# What do YOU do to your horse's mane?



## TheRoughrider21 (Aug 25, 2009)

I spray it with Aussie Leave-in Conditioner and brush it. I'm super happy because Lakota's mane has grown out since I got him and his mohawk(where they cut his bridle path to long)is almost starting to fall to the side. The conditioner leaves the hair really silky and soft and mosturized. I use it in his tail too and it helps to keep the tangles out.


----------



## Katesrider011 (Oct 29, 2010)

I shampoo it and brush it. I give her a mohawk in the summer cause it gets so dang hot here and her mane is extremely thick.


----------



## Carleen (Jun 19, 2009)

Flash's mane used to refuse to lay on one side - so I would spray daily with Quic Braid and brush it to the side I wanted it on.
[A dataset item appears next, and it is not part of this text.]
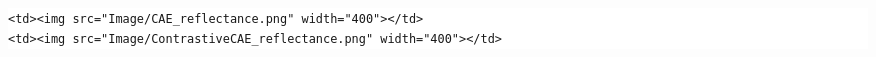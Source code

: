     <td><img src="Image/CAE_reflectance.png" width="400"></td>
    <td><img src="Image/ContrastiveCAE_reflectance.png" width="400"></td>
  </tr>
  <tr>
Now I just brush it daily and spray it maybe once a week or so, and it all stays on the same side. In the summer I wash it with shampoo and conditioner.


----------



## Cowgirl101 (Oct 12, 2010)

I bush it a lot, my horses names are so wirely. Somtimes I put cute little bows and what not into their mane just to look pretty. My mare's mane is finally long enough to do something with but in the summer I cut it because she had so much crap in it and it was to long and hot.


----------



## Prayingcowgirl (Oct 4, 2010)

i use mane and tail and oster produts, There my favoirts!


----------



## stabler (Oct 15, 2010)

I put a mix of conditioner and water in my horses mane and tail and it keeps it preety managable. I try to braid in the summer he has really long hair
_Posted via Mobile Device_


----------



## Hubbardshorses (Oct 9, 2010)

Miracle groom and cowboy magic is what I like to us on the mane and tail. I haven't tried anything else yet.


----------



## Prayingcowgirl (Oct 4, 2010)

I looked at cowboy magic yestday, it looked good, i want the stain remover for white manes and tails. But as far as manes and tails i stick to mane and tail  
But I'm going to try mixing conditioner and water, Thank you stabler!!!!


----------



## ColtHearted (Oct 4, 2010)

Cowboy magic and brush it out. Sometimes ill braid a feather or two in for fun, but only for the day or it becomes a tangled mess.
_Posted via Mobile Device_


----------



## Gus (Oct 22, 2010)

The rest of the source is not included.